Les Forces de soutien rapide (FSR) ont mené mercredi à l’aube une série de frappes de drones contre Khartoum et plusieurs autres villes soudanaises, faisant craindre une nouvelle escalade après plusieurs mois d’accalmie relative.
Dans la capitale, reconquise par l’armée en mai 2025, des drones ont été repérés dès 05h00. Des tirs de missiles antiaériens ont également été entendus depuis une base militaire située au nord d’Omdourman. A Bahri, de l’autre côté du Nil, deux appareils ont frappé un transformateur électrique ainsi qu’une mosquée peu après la prière du matin.
Des explosions ont également retenti dans les villes d’Atbara et d’El-Damer, dans le nord du pays, tandis que des drones ont été aperçus dans le ciel. Des sources sécuritaires ont confirmé des attaques contre ces localités, ainsi que contre El-Obeid, dans le centre du Soudan, où les combats se sont intensifiés ces dernières semaines. La ville de Tamboul, au sud-est de Khartoum, a également été touchée par cette nouvelle vague d’attaques, plongeant les habitants dans la panique.
Ces frappes interviennent alors que le Soudan est plongé depuis avril 2023 dans une guerre opposant l’armée dirigée par le général Abdel Fattah al-Burhane aux FSR du général Mohamed Hamdane Daglo. Le conflit aurait fait plus de 200.000 morts et contraint plus de 12 millions de personnes à fuir leur domicile, constituant l’une des plus graves crises humanitaires au monde.

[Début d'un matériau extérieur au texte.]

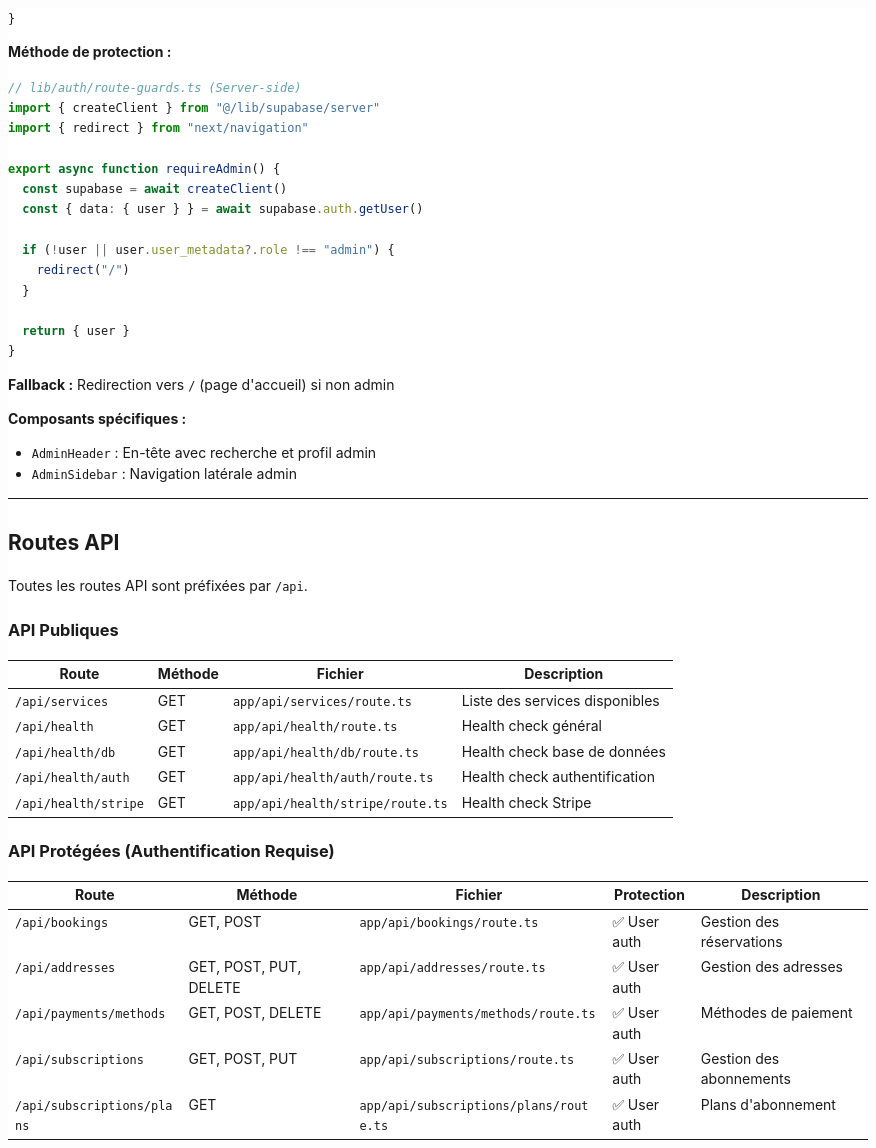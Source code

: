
 ```typescript
}
```

**Méthode de protection :**
```typescript
// lib/auth/route-guards.ts (Server-side)
import { createClient } from "@/lib/supabase/server"
import { redirect } from "next/navigation"

export async function requireAdmin() {
  const supabase = await createClient()
  const { data: { user } } = await supabase.auth.getUser()
  
  if (!user || user.user_metadata?.role !== "admin") {
    redirect("/")
  }
  
  return { user }
}
```

**Fallback :** Redirection vers `/` (page d'accueil) si non admin

**Composants spécifiques :**
- `AdminHeader` : En-tête avec recherche et profil admin
- `AdminSidebar` : Navigation latérale admin

---

## Routes API

Toutes les routes API sont préfixées par `/api`.

### API Publiques

| Route | Méthode | Fichier | Description |
|-------|---------|---------|-------------|
| `/api/services` | GET | `app/api/services/route.ts` | Liste des services disponibles |
| `/api/health` | GET | `app/api/health/route.ts` | Health check général |
| `/api/health/db` | GET | `app/api/health/db/route.ts` | Health check base de données |
| `/api/health/auth` | GET | `app/api/health/auth/route.ts` | Health check authentification |
| `/api/health/stripe` | GET | `app/api/health/stripe/route.ts` | Health check Stripe |

### API Protégées (Authentification Requise)

| Route | Méthode | Fichier | Protection | Description |
|-------|---------|---------|-----------|-------------|
| `/api/bookings` | GET, POST | `app/api/bookings/route.ts` | ✅ User auth | Gestion des réservations |
| `/api/addresses` | GET, POST, PUT, DELETE | `app/api/addresses/route.ts` | ✅ User auth | Gestion des adresses |
| `/api/payments/methods` | GET, POST, DELETE | `app/api/payments/methods/route.ts` | ✅ User auth | Méthodes de paiement |
| `/api/subscriptions` | GET, POST, PUT | `app/api/subscriptions/route.ts` | ✅ User auth | Gestion des abonnements |
| `/api/subscriptions/plans` | GET | `app/api/subscriptions/plans/route.ts` | ✅ User auth | Plans d'abonnement |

Sur le terrain, les deux camps cherchent toujours à consolider leurs positions. Les FSR contrôlent une grande partie du Darfour et tentent de progresser vers le Kordofan et le sud-est du pays. L’armée, qui domine le centre, le nord et l’est, a récemment repris un axe stratégique reliant El-Obeid à Khartoum.

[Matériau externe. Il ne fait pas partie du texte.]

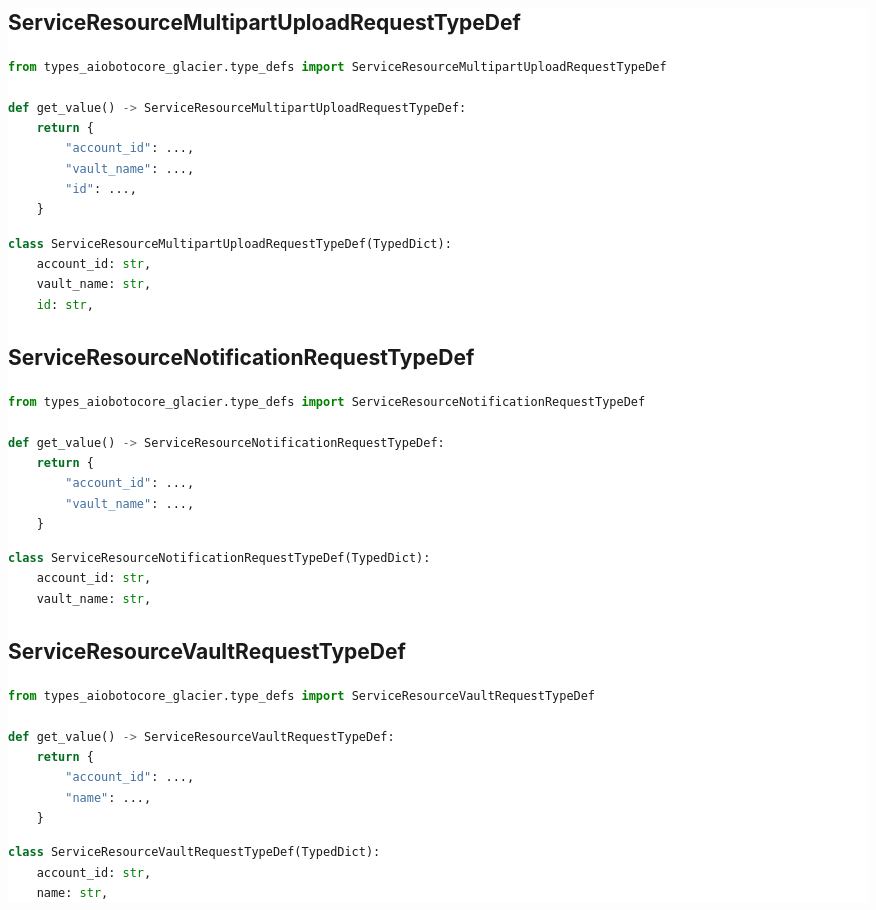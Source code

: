 ## ServiceResourceMultipartUploadRequestTypeDef

```python title="Usage Example"
from types_aiobotocore_glacier.type_defs import ServiceResourceMultipartUploadRequestTypeDef

def get_value() -> ServiceResourceMultipartUploadRequestTypeDef:
    return {
        "account_id": ...,
        "vault_name": ...,
        "id": ...,
    }
```

```python title="Definition"
class ServiceResourceMultipartUploadRequestTypeDef(TypedDict):
    account_id: str,
    vault_name: str,
    id: str,
```

## ServiceResourceNotificationRequestTypeDef

```python title="Usage Example"
from types_aiobotocore_glacier.type_defs import ServiceResourceNotificationRequestTypeDef

def get_value() -> ServiceResourceNotificationRequestTypeDef:
    return {
        "account_id": ...,
        "vault_name": ...,
    }
```

```python title="Definition"
class ServiceResourceNotificationRequestTypeDef(TypedDict):
    account_id: str,
    vault_name: str,
```

## ServiceResourceVaultRequestTypeDef

```python title="Usage Example"
from types_aiobotocore_glacier.type_defs import ServiceResourceVaultRequestTypeDef

def get_value() -> ServiceResourceVaultRequestTypeDef:
    return {
        "account_id": ...,
        "name": ...,
    }
```

```python title="Definition"
class ServiceResourceVaultRequestTypeDef(TypedDict):
    account_id: str,
    name: str,
```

Malgré la reprise de la capitale, la situation demeure précaire. Les infrastructures sont fortement dégradées, l’accès à l’eau et à l’électricité reste limité et plusieurs quartiers demeurent largement déserts. Dans les zones ravagées par les combats, les habitants doivent également composer avec les destructions, les pillages et le risque de munitions non explosées.